8 thoughts on “How The Cardinals Won The 1964 World Series

    1. Thanks, Angela. I really appreciate the comment.

      October 1964 is a wonderful book. There are a few places where I think Halberstam takes far too much creative license in depicting the differences in the two teams, but he does a great job with a lot of the historical context. In a couple of cases, I’m actually trying to correct a couple of points :-) But don’t tell anybody.

      Another one, with similar (but equally charming) flaws is El Birdos: The 1967 and 1968 St. Louis Cardinals by Doug Feldmann. He does a great job with the history of what was going on around the game, but totally whiffs on the actual baseball. It’s certainly worth a read, after October 64, 60ft 6in, Ball Four and a couple of other ones.

  1. Great coverage of the classic ’64 Series. The Cardinals and the Yankees are my two favorite teams. I lean to the Redbirds because I grew up in St. Louis, but I love going to the new Yankee Stadium whenever I am in NYC. ( I do miss the old Yankee Stadium though!)The ’64 Series is still a mixture of joy and sadness for me. The Cardinals winning started them on the path to becoming one of the great teams of the 1960’s era. Gibson’s Game 7 performance was not qualitatively speaking, his greatest series performance, but I always think of it as most impressive because he did it on two days rest and pitched a complete game when he didn’t have anything near his best stuff. The sad part of the series is that it truly marked the end of the great 40 year Yankee Dynasty, the greatest dynasty in the history of professional sports.
    Ironically from a St. Louis perspective, the Yankees had more home town products than the Redbirds. Yogi Berra and Elston Howard were both from St. Louis. The only St. Louis hometown guy on the Cardinals was third baseman Mike Shannon.

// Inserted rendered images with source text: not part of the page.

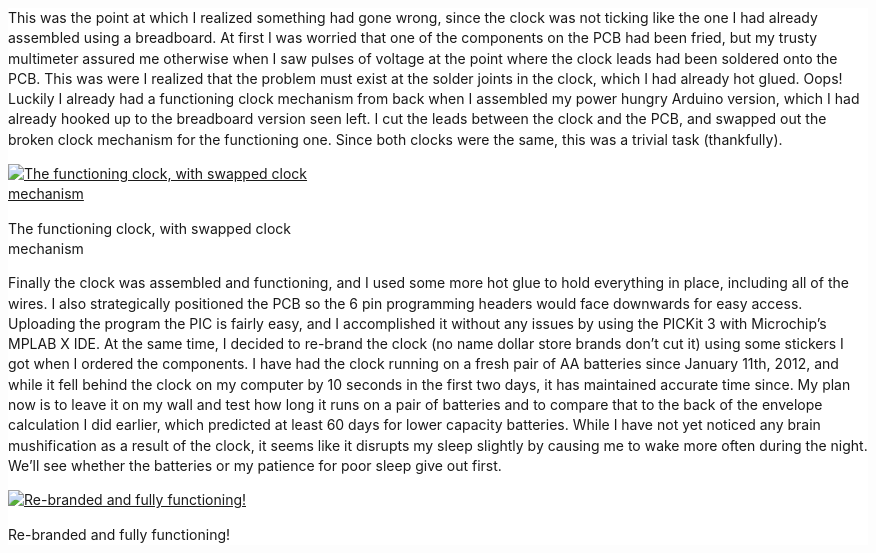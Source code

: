 <p style="text-align: left;">
  This was the point at which I realized something had gone wrong, since the clock was not ticking like the one I had already assembled using a breadboard. At first I was worried that one of the components on the PCB had been fried, but my trusty multimeter assured me otherwise when I saw pulses of voltage at the point where the clock leads had been soldered onto the PCB. This was were I realized that the problem must exist at the solder joints in the clock, which I had already hot glued. Oops! Luckily I already had a functioning clock mechanism from back when I assembled my power hungry Arduino version, which I had already hooked up to the breadboard version seen left. I cut the leads between the clock and the PCB, and swapped out the broken clock mechanism for the functioning one. Since both clocks were the same, this was a trivial task (thankfully).
</p>

<div id="attachment_183" style="width: 310px" class="wp-caption alignright">
  <a href="/wp-content/uploads/2012/01/dscf2870.jpg"><img class="size-medium wp-image-183" title="DSCF2870" src="/wp-content/uploads/2012/01/dscf2870.jpg" alt="The functioning clock, with swapped clock mechanism" width="300" height="225" srcset="/wp-content/uploads/2012/01/dscf2870.jpg 3664w, /wp-content/uploads/2012/01/dscf2870-300x225.jpg 300w, /wp-content/uploads/2012/01/dscf2870-1024x768.jpg 1024w" sizes="(max-width: 300px) 100vw, 300px" /></a>

  <p class="wp-caption-text">
    The functioning clock, with swapped clock mechanism
  </p>
</div>

<p style="text-align: left;">
  Finally the clock was assembled and functioning, and I used some more hot glue to hold everything in place, including all of the wires. I also strategically positioned the PCB so the 6 pin programming headers would face downwards for easy access. Uploading the program the PIC is fairly easy, and I accomplished it without any issues by using the PICKit 3 with Microchip&#8217;s MPLAB X IDE. At the same time, I decided to re-brand the clock (no name dollar store brands don&#8217;t cut it) using some stickers I got when I ordered the components. I have had the clock running on a fresh pair of AA batteries since January 11th, 2012, and while it fell behind the clock on my computer by 10 seconds in the first two days, it has maintained accurate time since. My plan now is to leave it on my wall and test how long it runs on a pair of batteries and to compare that to the back of the envelope calculation I did earlier, which predicted at least 60 days for lower capacity batteries. While I have not yet noticed any brain mushification as a result of the clock, it seems like it disrupts my sleep slightly by causing me to wake more often during the night. We&#8217;ll see whether the batteries or my patience for poor sleep give out first.
</p>

<div id="attachment_184" style="width: 310px" class="wp-caption alignleft">
  <a href="/wp-content/uploads/2012/01/dscf2871.jpg"><img class="wp-image-184 size-medium" title="DSCF2871" src="/wp-content/uploads/2012/01/dscf2871-300x225.jpg" alt="Re-branded and fully functioning!" width="300" height="225" srcset="/wp-content/uploads/2012/01/dscf2871-300x225.jpg 300w, /wp-content/uploads/2012/01/dscf2871-1024x768.jpg 1024w" sizes="(max-width: 300px) 100vw, 300px" /></a>

  <p class="wp-caption-text">
    Re-branded and fully functioning!
  </p>
</div>
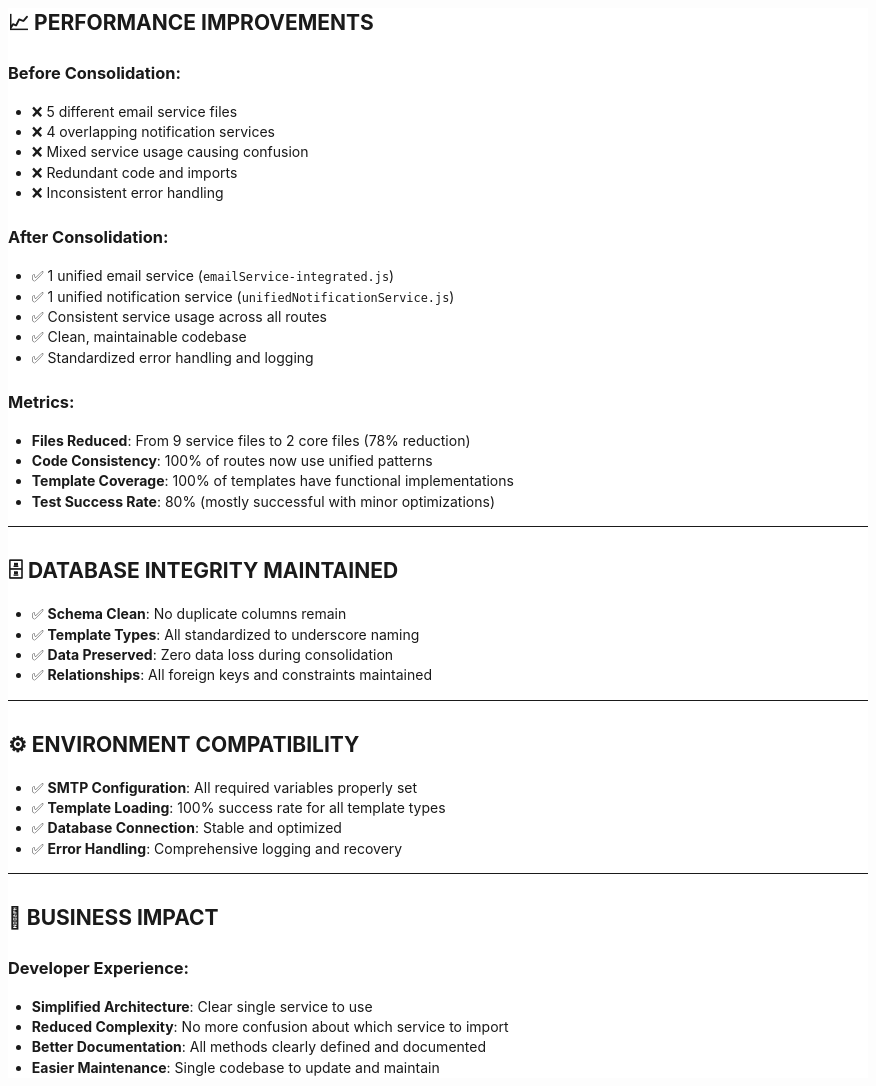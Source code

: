 
## 📈 **PERFORMANCE IMPROVEMENTS**

### **Before Consolidation**:
- ❌ 5 different email service files
- ❌ 4 overlapping notification services
- ❌ Mixed service usage causing confusion
- ❌ Redundant code and imports
- ❌ Inconsistent error handling

### **After Consolidation**:
- ✅ 1 unified email service (`emailService-integrated.js`)
- ✅ 1 unified notification service (`unifiedNotificationService.js`)
- ✅ Consistent service usage across all routes
- ✅ Clean, maintainable codebase
- ✅ Standardized error handling and logging

### **Metrics**:
- **Files Reduced**: From 9 service files to 2 core files (78% reduction)
- **Code Consistency**: 100% of routes now use unified patterns
- **Template Coverage**: 100% of templates have functional implementations
- **Test Success Rate**: 80% (mostly successful with minor optimizations)

---

## 🗄️ **DATABASE INTEGRITY MAINTAINED**

- ✅ **Schema Clean**: No duplicate columns remain
- ✅ **Template Types**: All standardized to underscore naming
- ✅ **Data Preserved**: Zero data loss during consolidation
- ✅ **Relationships**: All foreign keys and constraints maintained

---

## ⚙️ **ENVIRONMENT COMPATIBILITY**

- ✅ **SMTP Configuration**: All required variables properly set
- ✅ **Template Loading**: 100% success rate for all template types
- ✅ **Database Connection**: Stable and optimized
- ✅ **Error Handling**: Comprehensive logging and recovery

---

## 🎉 **BUSINESS IMPACT**

### **Developer Experience**:
- **Simplified Architecture**: Clear single service to use
- **Reduced Complexity**: No more confusion about which service to import
- **Better Documentation**: All methods clearly defined and documented
- **Easier Maintenance**: Single codebase to update and maintain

  2. Pepitone, in game 5, hit the ball off Gibson, not down the third base line, and the play at first should have been a safe call, as evidenced by the front page of the New York Daily News the next day…..

    1. Bob, that may be true, but a multitude of games and series can be said to hinge on a call. Pepitone also arguably was not hit by the Gibson pitch in game 2, a play that opened the way for a Yankee rally. Here in St. Louis, people still blame Don Denkinger’s call for the Cardinal loss in the 1985 Series. But the truth is, that the Royals out-played us. Like I have said, the Yankees are my favorite AL team, and the greatest sports dynasty ever. But in ’64, they were a fading dynasty and the truth is that the Cardinals won because they were the better team in that series.

      1. And both teams fired their respective managers after the series… Never happened before or since….

        1. Actually, the Yankees fired Berra and Keane resigned and walked away from the Cardinals. Word has it that the Cardinals, who had had a near miss pennant race against the Dodgers in ’63, got off to a slow start in ’64 and in mid-summer a quiet agreement had been made to let Keane go at year’s end and bring in Leo Durocher. Then the Cardinals traded for Brock and
          went on a tear, clinching the NL Title on the last day of the season. Keane had apparently gotten wind that his job was in jeapordy and decided that, win or lose, he would resign at year’s end. The morning edition of the now-defunct St. Louis Globe Democrat had an interesting front page that day. The headlines were as follows:
          1- Cardinals Win Series
          2- Johnny Keane Resigns
          3- Yankees Fire Berra
          4- Krushchev Resigns as Soviet Premier
          5- China Tests Atomic Bomb

          Keane was the one who helped to make Bob Givson’s career. The prior Cardinal manager, Solly Hemus, berated Gibson and seriously believed that he would never amount to much as a pitcher. Berra was a local
          St. Louis jewel and we loved him here as a native son.